"Rivalité de la Terre et de la Lune", écrit et illustré par Mauryce Motet, fut publié dans La Jeunesse illustrée n°22 du 26 juillet 1903 :
Le célèbre savant Fabius Gribouillas, dans son laboratoire, parmi ses livres et ses cornues, venait de trouver le moyen pratique de faire le voyage de la terre à la lune.
Il se rendit alors chez l'éminent ingénieur Bobinoff, lui montra ses plans, lui expliqua tous les détails de son invention et le pria d'exécuter ses projets.
Quelque temps après, Bobinoff venant de terminer ses travaux, c'est-à-dire un canon immense et un obus d'une dimension fantastique, fit venir Fabius Gribouillas.
Le travail étant fait selon son désir, Fabius Gribouillas fit placer à l'intérieur de l'obus des provisions, quelques bagages et tout ce qui lui était nécessaire pour entreprendre son voyage.
Et un beau soir, à l'heure de la pleine lune, au milieu d'une foule enthousiasmée, le canon gigantesque, chargé de l'obus qui renfermait Gribouillas, fut braqué sur la lune.
Une détonation formidable retentit, et l'obus partit dans la direction de la planète, au son de la Marseillaise et aux acclamations de la foule.
Durant des heures et des heures, l'obus fila à travers l'espace, écorchant des étoiles, ébréchant des planètes, tandis qu'à la fenêtre de l'obus, Gribouillas regardait radieux.
Enfin l'obus plongea dans la lune, et vint tomber au pied d'une grande montagne. Gribouillas venait d'atterrir ou pour être plus exact, d'alunir.
Les luniens, ahuris d'une telle arrivée, crurent à une attaque de la terre. Ils songèrent à riposter.

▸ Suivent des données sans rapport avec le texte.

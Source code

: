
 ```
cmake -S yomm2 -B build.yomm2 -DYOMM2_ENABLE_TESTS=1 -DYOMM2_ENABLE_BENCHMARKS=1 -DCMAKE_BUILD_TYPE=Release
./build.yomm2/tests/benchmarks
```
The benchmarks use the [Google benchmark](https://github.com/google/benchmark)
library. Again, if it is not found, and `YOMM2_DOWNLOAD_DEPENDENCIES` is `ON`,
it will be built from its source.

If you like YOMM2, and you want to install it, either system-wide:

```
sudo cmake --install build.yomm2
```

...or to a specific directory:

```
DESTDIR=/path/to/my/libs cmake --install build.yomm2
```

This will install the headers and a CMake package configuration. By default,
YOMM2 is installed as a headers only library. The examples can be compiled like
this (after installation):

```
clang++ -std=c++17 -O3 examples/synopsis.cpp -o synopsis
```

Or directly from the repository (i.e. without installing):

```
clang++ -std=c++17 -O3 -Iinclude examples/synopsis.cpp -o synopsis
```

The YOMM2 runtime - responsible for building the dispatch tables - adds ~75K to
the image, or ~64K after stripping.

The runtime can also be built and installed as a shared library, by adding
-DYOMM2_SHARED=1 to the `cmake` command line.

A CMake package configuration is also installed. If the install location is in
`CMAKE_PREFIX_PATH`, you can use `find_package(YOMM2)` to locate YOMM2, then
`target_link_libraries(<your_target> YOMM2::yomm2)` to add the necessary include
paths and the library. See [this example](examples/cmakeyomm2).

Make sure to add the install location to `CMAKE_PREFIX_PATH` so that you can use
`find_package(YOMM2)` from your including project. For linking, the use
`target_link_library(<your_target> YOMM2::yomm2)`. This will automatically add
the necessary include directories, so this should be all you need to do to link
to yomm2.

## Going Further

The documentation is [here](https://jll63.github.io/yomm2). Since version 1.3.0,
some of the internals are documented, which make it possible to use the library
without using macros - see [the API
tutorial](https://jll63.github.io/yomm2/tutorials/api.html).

Aussitôt, se mettant à l'ouvrage, ils construisirent des obus sur le modèle de celui de Gribouillas, mais d'un plus petit calibre.
Un lunien, d'un caractère brave et audacieux, s'approcha de l'obus et découvrit Fabius Gribouillas, qui n'avait pas osé sortir, lorsqu'il avait vu que la lune avait des habitants.

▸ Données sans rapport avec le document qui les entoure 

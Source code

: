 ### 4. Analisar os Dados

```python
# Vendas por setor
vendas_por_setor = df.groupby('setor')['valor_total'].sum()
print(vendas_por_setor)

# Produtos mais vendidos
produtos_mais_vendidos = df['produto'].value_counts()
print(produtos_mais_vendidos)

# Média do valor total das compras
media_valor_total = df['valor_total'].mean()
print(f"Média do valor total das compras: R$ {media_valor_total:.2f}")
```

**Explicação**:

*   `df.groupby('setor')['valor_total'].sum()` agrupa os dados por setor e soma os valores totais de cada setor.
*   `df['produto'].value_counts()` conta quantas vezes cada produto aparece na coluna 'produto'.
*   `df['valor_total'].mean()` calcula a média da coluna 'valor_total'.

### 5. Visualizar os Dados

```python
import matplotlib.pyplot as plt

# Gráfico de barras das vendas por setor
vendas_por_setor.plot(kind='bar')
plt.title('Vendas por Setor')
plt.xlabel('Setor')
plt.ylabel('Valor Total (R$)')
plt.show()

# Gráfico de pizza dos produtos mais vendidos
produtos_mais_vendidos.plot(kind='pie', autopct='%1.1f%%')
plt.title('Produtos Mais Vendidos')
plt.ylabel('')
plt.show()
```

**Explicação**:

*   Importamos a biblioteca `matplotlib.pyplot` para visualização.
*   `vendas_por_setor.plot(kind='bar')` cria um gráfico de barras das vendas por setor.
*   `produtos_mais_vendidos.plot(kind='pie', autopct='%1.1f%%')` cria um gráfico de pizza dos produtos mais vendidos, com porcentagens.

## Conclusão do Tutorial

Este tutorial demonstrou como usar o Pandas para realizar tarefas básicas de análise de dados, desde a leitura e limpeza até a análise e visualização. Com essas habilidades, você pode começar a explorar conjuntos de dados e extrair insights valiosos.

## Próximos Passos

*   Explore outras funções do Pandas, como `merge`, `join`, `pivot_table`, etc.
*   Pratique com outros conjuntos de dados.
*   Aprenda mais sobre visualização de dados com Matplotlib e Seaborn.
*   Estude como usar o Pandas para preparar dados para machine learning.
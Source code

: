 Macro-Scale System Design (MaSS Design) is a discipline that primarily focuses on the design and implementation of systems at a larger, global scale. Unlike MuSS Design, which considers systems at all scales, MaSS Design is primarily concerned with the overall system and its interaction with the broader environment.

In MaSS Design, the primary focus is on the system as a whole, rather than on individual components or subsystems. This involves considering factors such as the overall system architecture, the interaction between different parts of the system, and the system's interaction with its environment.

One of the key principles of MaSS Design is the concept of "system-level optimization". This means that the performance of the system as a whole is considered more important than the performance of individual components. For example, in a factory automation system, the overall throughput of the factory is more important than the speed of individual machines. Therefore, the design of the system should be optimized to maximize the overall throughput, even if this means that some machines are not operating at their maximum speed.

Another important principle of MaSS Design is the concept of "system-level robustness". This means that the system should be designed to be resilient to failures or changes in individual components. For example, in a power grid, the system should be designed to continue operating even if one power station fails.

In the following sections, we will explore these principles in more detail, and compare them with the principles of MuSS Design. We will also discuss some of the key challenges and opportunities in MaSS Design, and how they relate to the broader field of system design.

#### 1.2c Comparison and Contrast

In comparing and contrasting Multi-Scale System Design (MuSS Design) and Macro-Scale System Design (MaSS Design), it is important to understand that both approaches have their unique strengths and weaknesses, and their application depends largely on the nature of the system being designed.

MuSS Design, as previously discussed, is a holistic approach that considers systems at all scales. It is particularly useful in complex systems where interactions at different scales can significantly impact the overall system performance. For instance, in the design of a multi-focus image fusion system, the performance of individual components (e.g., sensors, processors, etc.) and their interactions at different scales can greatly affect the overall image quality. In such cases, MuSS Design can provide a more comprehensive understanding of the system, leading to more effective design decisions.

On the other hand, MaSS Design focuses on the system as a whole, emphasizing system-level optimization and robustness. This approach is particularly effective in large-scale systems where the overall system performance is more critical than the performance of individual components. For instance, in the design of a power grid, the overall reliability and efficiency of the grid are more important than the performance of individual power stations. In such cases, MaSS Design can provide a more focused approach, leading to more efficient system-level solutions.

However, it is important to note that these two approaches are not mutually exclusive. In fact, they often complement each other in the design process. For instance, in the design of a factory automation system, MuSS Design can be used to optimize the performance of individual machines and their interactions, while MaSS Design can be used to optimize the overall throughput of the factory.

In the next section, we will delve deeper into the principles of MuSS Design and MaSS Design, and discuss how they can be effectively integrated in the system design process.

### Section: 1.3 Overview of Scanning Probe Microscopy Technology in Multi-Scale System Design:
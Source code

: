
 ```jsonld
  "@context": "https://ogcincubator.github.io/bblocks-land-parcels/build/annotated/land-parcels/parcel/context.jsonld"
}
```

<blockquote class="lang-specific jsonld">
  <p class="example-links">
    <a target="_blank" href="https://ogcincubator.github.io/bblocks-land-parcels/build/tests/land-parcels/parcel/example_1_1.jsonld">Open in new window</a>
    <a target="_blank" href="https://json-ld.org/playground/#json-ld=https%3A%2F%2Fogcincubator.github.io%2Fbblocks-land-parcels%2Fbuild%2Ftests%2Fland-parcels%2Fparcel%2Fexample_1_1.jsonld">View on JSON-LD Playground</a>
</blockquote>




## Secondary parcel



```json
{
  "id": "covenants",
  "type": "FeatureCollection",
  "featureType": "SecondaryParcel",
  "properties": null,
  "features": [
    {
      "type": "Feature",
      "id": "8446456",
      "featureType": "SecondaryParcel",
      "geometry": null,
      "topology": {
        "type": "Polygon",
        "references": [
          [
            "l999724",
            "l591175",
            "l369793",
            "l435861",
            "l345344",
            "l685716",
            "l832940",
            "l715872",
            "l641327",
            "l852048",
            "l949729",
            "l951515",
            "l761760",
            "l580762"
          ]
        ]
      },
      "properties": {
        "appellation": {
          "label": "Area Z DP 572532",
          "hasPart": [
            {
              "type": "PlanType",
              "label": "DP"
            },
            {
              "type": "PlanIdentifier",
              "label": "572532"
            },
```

Gribouillas songea à fuir. Il ouvrit la porte de son obus et s'esquiva, poursuivi par une bande de luniens, mais ceux-ci perdirent bientôt sa trace, sauf un.
Sur le point d'être saisi par celui-ci qui courait très vite, il lui jeta à la tête le contenu d'un petit flacon d'ammoniaque qu'il avait sur lui.
Les luniens étaient des êtres au nez très développé ; celui qui poursuivait Gribouillas, étourdi par l'odeur, tomba évanoui.
Il pirouetta sur lui-même, et resta inanimé sur le terrain. Gribouillas était sauvé momentanément.
Mais il ne pourrait pas échapper longtemps aux luniens, et il ne savait comment se tirer d'affaire, lorsqu'il arriva à l'endroit où les canons étaient braqués sur la terre.
— On est en train de tirer, voilà mon affaire, dit Gribouillas, et il monte sur un rocher qui domine le champ de tir et s'apprête à sauter sur un obus filant sur la terre.
Il prend son élan, une... deux... trois, et vif connue l'éclair, au moment où un projectile part, Gribouillas saute et se trouve à califourchon.
Et dans une chute vertigineuse, Gribouillas coupait l'espace, filant à toute vitesse vers le globe terrestre.
A l'arrivée des obus envoyés par les luniens, les terriens, surpris par cette attaque lunaire, s'apprêtaient à riposter lorsqu'arriva Gribouillas.
Instruit par son expérience, Gribouillas leur conseilla de charger les obus d'ammoniaque.
Ses conseils furent suivis. A cause de leur nez immense les luniens ne purent résister aux émanations ammoniacales et tombèrent évanouis les uns après les autres. Ainsi finit le combat entre les deux planètes.
Fabius Gribouillas fut fêté et vénéré pour ce haut fait. On lui offrit des fleurs et de grandes cérémonies furent organisées en son honneur.
Et depuis cette guerre, on n'a plus jamais eu de nouvelles des luniens. Seul, Gribouillas reste heureux en contemplant la lune qui semble triste et morne depuis ce singulier combat.